America just can’t help itself in using its force to resolve the illogical outcomes of its befuddled policies. Madeleine Albright once commented in 1998 when she was Secretary of State that “If we have to use force, it is because we are America: we are the indispensable nation. We stand tall and we see further than other countries into the future, and we see the danger here to all of us.”

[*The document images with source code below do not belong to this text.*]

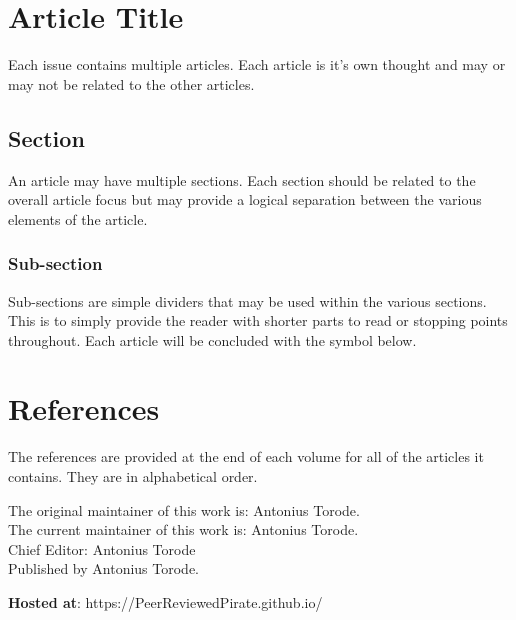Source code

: \begin{framed}[.5\textwidth]
	\begin{minipage}{\linewidth}
		\section*{Article Title}
		Each issue contains multiple articles. Each article is it's own thought and may or may not be related to the other articles.
		
		\hspace{1em}\subsection*{Section}
		
		An article may have multiple sections. Each section should be related to the overall article focus but may provide a logical separation between the various elements of the article.
		
		\hspace{1em}\subsubsection*{Sub-section}
		
		Sub-sections are simple dividers that may be used within the various sections. This is to simply provide the reader with shorter parts to read or stopping points throughout. Each article will be concluded with the symbol below.
		
		\sectionEnd
		
		\section*{References}
		The references are provided at the end of each volume for all of the articles it contains. They are in alphabetical order.
	\end{minipage}
\end{framed}


	\vspace{1cm}
		
	The original maintainer of this work is: Antonius Torode. \\		
	The current maintainer of this work is: Antonius Torode. \\
	Chief Editor: Antonius Torode\\		 		
	Published by Antonius Torode. 
	
	\textbf{Hosted at}: https://PeerReviewedPirate.github.io/
	
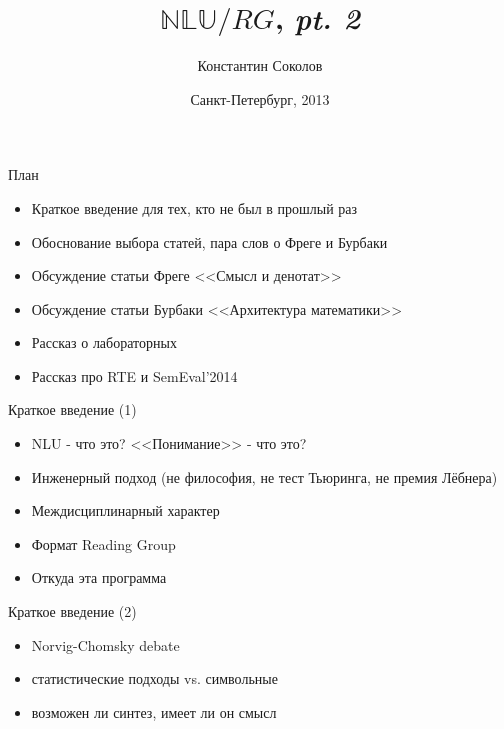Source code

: \documentclass{beamer}
\begin{document}
\title{\huge{$\mathbb{NLU}/RG$, \textit{pt. 2}}}
\author{Константин Соколов}
\date{Санкт-Петербург, 2013} 
\begin{frame}
    \thispagestyle{empty}
    \titlepage
\end{frame}



\begin{frame}{План}
    \setcounter{framenumber}{1}
    \begin{itemize}
        \item Краткое введение для тех, кто не был в прошлый раз
        \item Обоснование выбора статей, пара слов о Фреге и Бурбаки
        \item Обсуждение статьи Фреге <<Смысл и денотат>>
        \item Обсуждение статьи Бурбаки <<Архитектура математики>>
        \item Рассказ о лабораторных
        \item Рассказ про RTE и SemEval'2014
    \end{itemize}
\end{frame}

\begin{frame}{Краткое введение (1)}
    \begin{itemize}
        \item NLU - что это? <<Понимание>> - что это?
        \item Инженерный подход (не философия, не тест Тьюринга, не премия Лёбнера)
        \item Междисциплинарный характер
        \item Формат Reading Group
        \item Откуда эта программа
    \end{itemize}
\end{frame}

\begin{frame}{Краткое введение (2)}
    \begin{itemize}
        \item Norvig-Chomsky debate
        \item статистические подходы vs. символьные
        \item возможен ли синтез, имеет ли он смысл
    \end{itemize}
\end{frame}
\end{document}
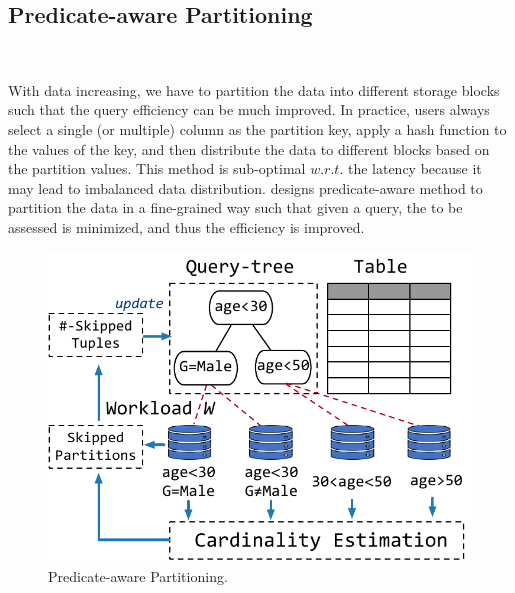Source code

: 






\subsection{Predicate-aware Partitioning}~\label{subsec:partition}


With  data  increasing, we  have to partition the data into different storage blocks such that the query efficiency can be much improved. In practice, users always select a single (or multiple) column as the partition key,  apply   a hash function to the values of the key, and then distribute the data to different blocks based on the partition values. This method is sub-optimal $w.r.t.$ the latency because it may lead to imbalanced data distribution. \brain  designs predicate-aware  method to partition the data in a fine-grained way such that given a query, the  to be assessed is minimized, and thus the efficiency is improved.


\begin{figure}[htbp]
	\includegraphics[scale=0.5]{figures/partition}
	\centering
	\vspace{-1em}
	\caption{Predicate-aware Partitioning.}
	\label{fig:partition}
	\vspace{-1em}
\end{figure}


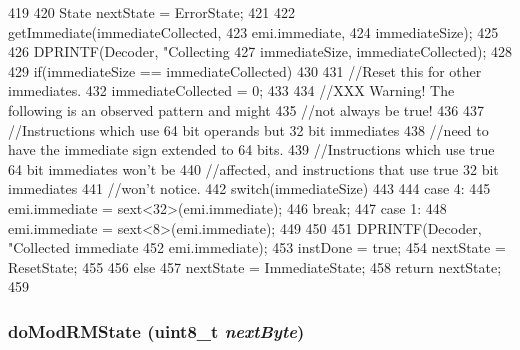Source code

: \begin{DoxyCode}
419 {
420     State nextState = ErrorState;
421 
422     getImmediate(immediateCollected,
423             emi.immediate,
424             immediateSize);
425 
426     DPRINTF(Decoder, "Collecting %
427             immediateSize, immediateCollected);
428 
429     if(immediateSize == immediateCollected)
430     {
431         //Reset this for other immediates.
432         immediateCollected = 0;
433 
434         //XXX Warning! The following is an observed pattern and might
435         //not always be true!
436 
437         //Instructions which use 64 bit operands but 32 bit immediates
438         //need to have the immediate sign extended to 64 bits.
439         //Instructions which use true 64 bit immediates won't be
440         //affected, and instructions that use true 32 bit immediates
441         //won't notice.
442         switch(immediateSize)
443         {
444           case 4:
445             emi.immediate = sext<32>(emi.immediate);
446             break;
447           case 1:
448             emi.immediate = sext<8>(emi.immediate);
449         }
450 
451         DPRINTF(Decoder, "Collected immediate %
452                 emi.immediate);
453         instDone = true;
454         nextState = ResetState;
455     }
456     else
457         nextState = ImmediateState;
458     return nextState;
459 }
\end{DoxyCode}
\hypertarget{classX86ISA_1_1Decoder_af92cd28d02e33555be9f257fa37e988b}{
\subsubsection[{doModRMState}]{ doModRMState (uint8\_\-t {\em nextByte})}}
\label{classX86ISA_1_1Decoder_af92cd28d02e33555be9f257fa37e988b}



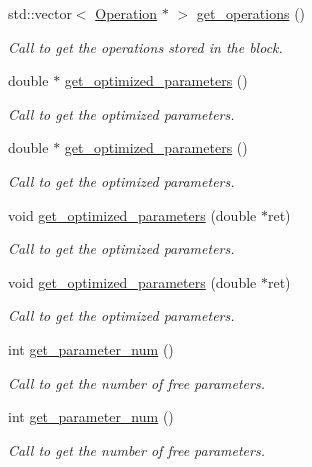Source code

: \begin{DoxyCompactItemize}
std\+::vector$<$ \hyperlink{class_operation}{Operation} $\ast$ $>$ \hyperlink{class_operation__block_aecb9b674dfd43456605a6c13dfba3afb}{get\+\_\+operations} ()
\begin{DoxyCompactList}\small\item\em Call to get the operations stored in the block. \end{DoxyCompactList}\item 
double $\ast$ \hyperlink{class_decomposition___base_a27c8d07322621ccd644aaff8af667809}{get\+\_\+optimized\+\_\+parameters} ()
\begin{DoxyCompactList}\small\item\em Call to get the optimized parameters. \end{DoxyCompactList}\item 
double $\ast$ \hyperlink{class_decomposition___base_ae2dd23fc79127ca9d25eafeb1137d094}{get\+\_\+optimized\+\_\+parameters} ()
\begin{DoxyCompactList}\small\item\em Call to get the optimized parameters. \end{DoxyCompactList}\item 
void \hyperlink{class_decomposition___base_ae9d74e7137a05ceda5d6efeba8cc6c8e}{get\+\_\+optimized\+\_\+parameters} (double $\ast$ret)
\begin{DoxyCompactList}\small\item\em Call to get the optimized parameters. \end{DoxyCompactList}\item 
void \hyperlink{class_decomposition___base_ae9d74e7137a05ceda5d6efeba8cc6c8e}{get\+\_\+optimized\+\_\+parameters} (double $\ast$ret)
\begin{DoxyCompactList}\small\item\em Call to get the optimized parameters. \end{DoxyCompactList}\item 
int \hyperlink{class_operation__block_af7ff4a8876a7b1c062ea2f35efac18b0}{get\+\_\+parameter\+\_\+num} ()
\begin{DoxyCompactList}\small\item\em Call to get the number of free parameters. \end{DoxyCompactList}\item 
int \hyperlink{class_operation__block_af7ff4a8876a7b1c062ea2f35efac18b0}{get\+\_\+parameter\+\_\+num} ()
\begin{DoxyCompactList}\small\item\em Call to get the number of free parameters. \end{DoxyCompactList}\item 

\end{DoxyCompactItemize}

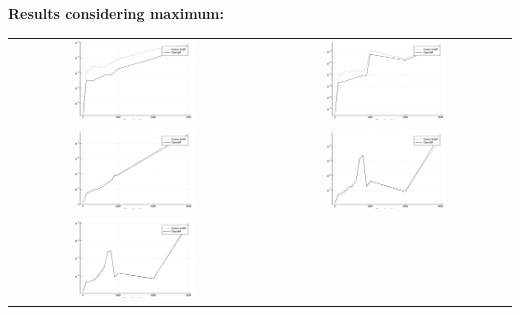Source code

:\documentclass[a4paper,11pt]{article}
\begin{document}
\newpage
\bf{Results considering maximum:}\\

\begin{tabular}{cc}
	\includegraphics[width=0.5\textwidth]{perf_maximum_3} & 
	\includegraphics[width=0.5\textwidth]{perf_maximum_10} \\
	\includegraphics[width=0.5\textwidth]{perf_maximum_100} &
	\includegraphics[width=0.5\textwidth]{perf_maximum_500} \\
	\includegraphics[width=0.5\textwidth]{perf_maximum_1000} &
\end{tabular}
\end{document}
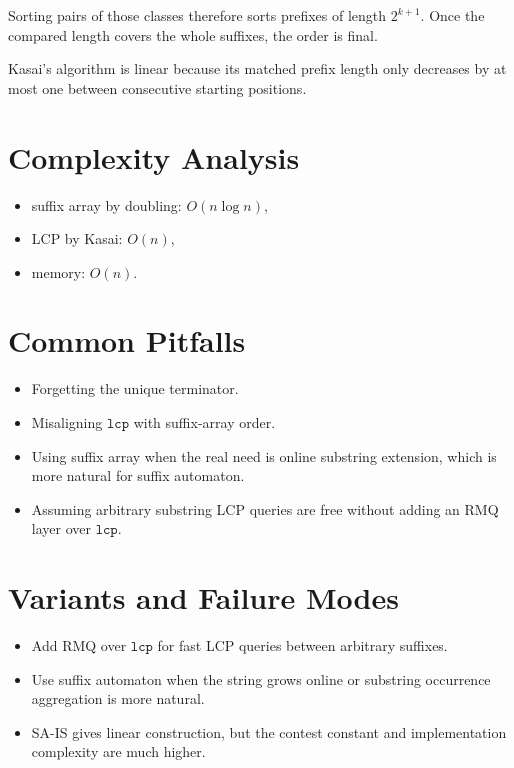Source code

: Sorting pairs of those classes therefore sorts prefixes of length \(2^{k+1}\). Once the compared length covers the
whole suffixes, the order is final.

Kasai's algorithm is linear because its matched prefix length only decreases by at most one between consecutive starting
positions.

\section*{Complexity Analysis}

\begin{itemize}
  \item suffix array by doubling: \(O(n \log n)\),
  \item LCP by Kasai: \(O(n)\),
  \item memory: \(O(n)\).
\end{itemize}

\section*{Common Pitfalls}

\begin{itemize}
  \item Forgetting the unique terminator.
  \item Misaligning \(\texttt{lcp}\) with suffix-array order.
  \item Using suffix array when the real need is online substring extension, which is more natural for suffix automaton.
  \item Assuming arbitrary substring LCP queries are free without adding an RMQ layer over \(\texttt{lcp}\).
\end{itemize}

\section*{Variants and Failure Modes}

\begin{itemize}
  \item Add RMQ over \(\texttt{lcp}\) for fast LCP queries between arbitrary suffixes.
  \item Use suffix automaton when the string grows online or substring occurrence aggregation is more natural.
  \item SA-IS gives linear construction, but the contest constant and implementation complexity are much higher.
\end{itemize}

And Britain can’t seem to help itself but to follow Washington wherever it goes. But what the UK spy chief failed, curiously, to point out in his link with the Taliban and UK terror attacks is that it is London which has supported the U.S. in its dirty wars in Syria and Libya which has overwhelmingly led to nearly all of the attacks he claims he is foiling. It was Britain after all who even assisted Libyans living there to get on planes and go to Libya to fight with Al Qaeda to overthrow Gaddafi, before returning only to be welcomed at Heathrow airport by spooks who gave them the nod and the wink. It was also Britain who stood side by side with the U.S. in its sponsoring of Al Qaeda affiliates in Syria who were hilariously called ‘moderates’ just to help British journalists who were camped in Beirut but who ventured into Northern Syria to ‘embed’ with them. There are no moderates anymore in Syria, in case you were wondering. The West has given up its obsession with Assad so the need to blur the lines is no longer necessary. Dirty wars though, which involve terrorists being paid hard cash by the U.S. and UK, will no doubt continue as long as a naïve public laps up all those terribly insightful articles in the Guardian and assumes them to be genuine. And how is it that the home security boss seems to be an expert on Afghanistan, to the point where he is almost preparing the British public for British soldiers to return there at some point?